Dr. Shankar Ghosh and Sri G.L. Sanghi for the State of Assam and the Assam State Electricity Board, the contesting-Respondents, however, say that the Assam Act X, 1973, is entitled to the protection of Article 31-C as, indisputably, Electrical energy is a material resource of the community and any legislative measure to nationalise the undertaking falls squarely within the ambit of Article 39(b). Any appeal by the petitioner to the doctrine of colourable legislation, they say, is wholly inapposite as, indeed, where, as here, legislative competence is undisputed, any speculation as to the motives of the legislative is impermissible. No mala-fides could be attributed to the Legislature. Respondents further submit that on the question of even the possible ‘illusory’ nature, let alone the adequacy, of the “Amount” could not be agitated if the law has the protection of Article 31-C. They, however, assert that ‘Book-Value’ is a well accepted accountancy concept of value and could never be characterised as illusory, even if the law did not come under Article 31-C.

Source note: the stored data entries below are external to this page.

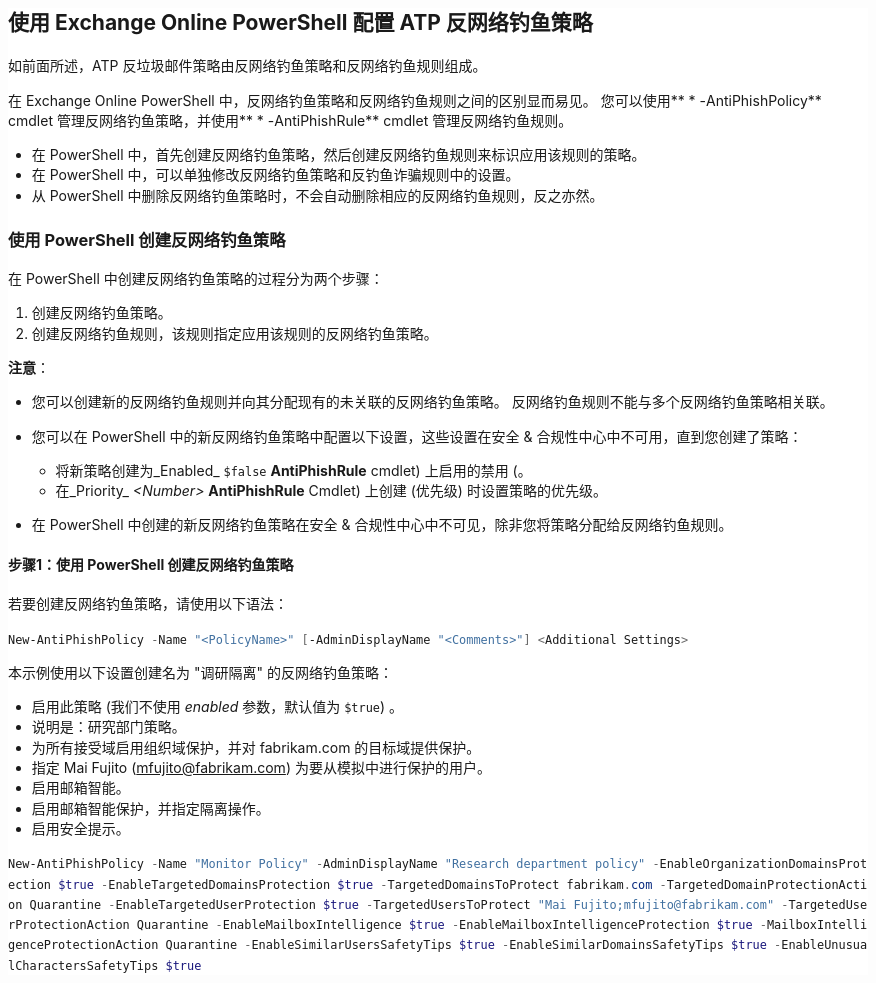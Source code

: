 ## <a name="use-exchange-online-powershell-to-configure-atp-anti-phishing-policies"></a>使用 Exchange Online PowerShell 配置 ATP 反网络钓鱼策略

如前面所述，ATP 反垃圾邮件策略由反网络钓鱼策略和反网络钓鱼规则组成。

在 Exchange Online PowerShell 中，反网络钓鱼策略和反网络钓鱼规则之间的区别显而易见。 您可以使用** \* -AntiPhishPolicy** cmdlet 管理反网络钓鱼策略，并使用** \* -AntiPhishRule** cmdlet 管理反网络钓鱼规则。

- 在 PowerShell 中，首先创建反网络钓鱼策略，然后创建反网络钓鱼规则来标识应用该规则的策略。
- 在 PowerShell 中，可以单独修改反网络钓鱼策略和反钓鱼诈骗规则中的设置。
- 从 PowerShell 中删除反网络钓鱼策略时，不会自动删除相应的反网络钓鱼规则，反之亦然。

### <a name="use-powershell-to-create-anti-phishing-policies"></a>使用 PowerShell 创建反网络钓鱼策略

在 PowerShell 中创建反网络钓鱼策略的过程分为两个步骤：

1. 创建反网络钓鱼策略。
2. 创建反网络钓鱼规则，该规则指定应用该规则的反网络钓鱼策略。

 **注意**：

- 您可以创建新的反网络钓鱼规则并向其分配现有的未关联的反网络钓鱼策略。 反网络钓鱼规则不能与多个反网络钓鱼策略相关联。

- 您可以在 PowerShell 中的新反网络钓鱼策略中配置以下设置，这些设置在安全 & 合规性中心中不可用，直到您创建了策略：

  - 将新策略创建为_Enabled_ `$false` **AntiPhishRule** cmdlet) 上启用的禁用 (。
  - 在_Priority_ _\<Number\>_ **AntiPhishRule** Cmdlet) 上创建 (优先级) 时设置策略的优先级。

- 在 PowerShell 中创建的新反网络钓鱼策略在安全 & 合规性中心中不可见，除非您将策略分配给反网络钓鱼规则。

#### <a name="step-1-use-powershell-to-create-an-anti-phish-policy"></a>步骤1：使用 PowerShell 创建反网络钓鱼策略

若要创建反网络钓鱼策略，请使用以下语法：

```PowerShell
New-AntiPhishPolicy -Name "<PolicyName>" [-AdminDisplayName "<Comments>"] <Additional Settings>
```

本示例使用以下设置创建名为 "调研隔离" 的反网络钓鱼策略：

- 启用此策略 (我们不使用 _enabled_ 参数，默认值为 `$true`) 。
- 说明是：研究部门策略。
- 为所有接受域启用组织域保护，并对 fabrikam.com 的目标域提供保护。
- 指定 Mai Fujito (mfujito@fabrikam.com) 为要从模拟中进行保护的用户。
- 启用邮箱智能。
- 启用邮箱智能保护，并指定隔离操作。
- 启用安全提示。

```powershell
New-AntiPhishPolicy -Name "Monitor Policy" -AdminDisplayName "Research department policy" -EnableOrganizationDomainsProtection $true -EnableTargetedDomainsProtection $true -TargetedDomainsToProtect fabrikam.com -TargetedDomainProtectionAction Quarantine -EnableTargetedUserProtection $true -TargetedUsersToProtect "Mai Fujito;mfujito@fabrikam.com" -TargetedUserProtectionAction Quarantine -EnableMailboxIntelligence $true -EnableMailboxIntelligenceProtection $true -MailboxIntelligenceProtectionAction Quarantine -EnableSimilarUsersSafetyTips $true -EnableSimilarDomainsSafetyTips $true -EnableUnusualCharactersSafetyTips $true
```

The questions that arise for consideration are, sequentially, whether the electrical-energy generated and supplied by the petitioner-companies is a “material resource of the community” within the meaning of Article 39(b); whether the impugned legislation has a reasonable and direct nexus to the objective of distributing this material resource so as to subserve the common good and what are the appropriate tests to ascertain this nexus. The incidental questions that arise on certain specific contentions centre around the effect of the option to purchase the undertaking exercised by the Assam State Electricity Board in the case of Tinsukia Co. and whether immediately upon the exercise of the option the proprietary rights respecting the undertaking of the company get transformed into a mere “actionable-claim” or “chose-in-action”, as contended for by the petitioners. Apropos of the contention that, at all events, the provisions pertaining to the “amount” could have no reasonable or direct nexus to the principles envisaged in Article 39(b), but are merely intended to extinguish the legitimate rights of the petitioner-company to receive the price of the undertaking under the 1910 Act, as the law then stood, pursuant to the option exercised by the ‘Board’, it would, perhaps, be necessary to ascertain the composite-elements that make for a law of nationalisation and whether provisions touching the quantification of the “amount” payable for the acquisition are not an essential and integral part of such law.
On the contention urged by Shri Rangarajan as to what could be said to survive for consideration under Article 31(2), (as it then stood), if the law has the protection of Article 31-C the question that arises is whether anything at all survives for consideration under Article 31. The contention indeed, runs in the teeth of several pronouncements of this Court which lay down that when Article 31-C comes-in, Article 14, 19 and 31 (the last mentioned article as it then stood) go out. This we will consider under point (c).
14. It is not disputed that the electricity generated and distributed by the undertakings of the petitioner-companies constitute “material resources of the community” for the purpose and within the meaning of Article 39(b).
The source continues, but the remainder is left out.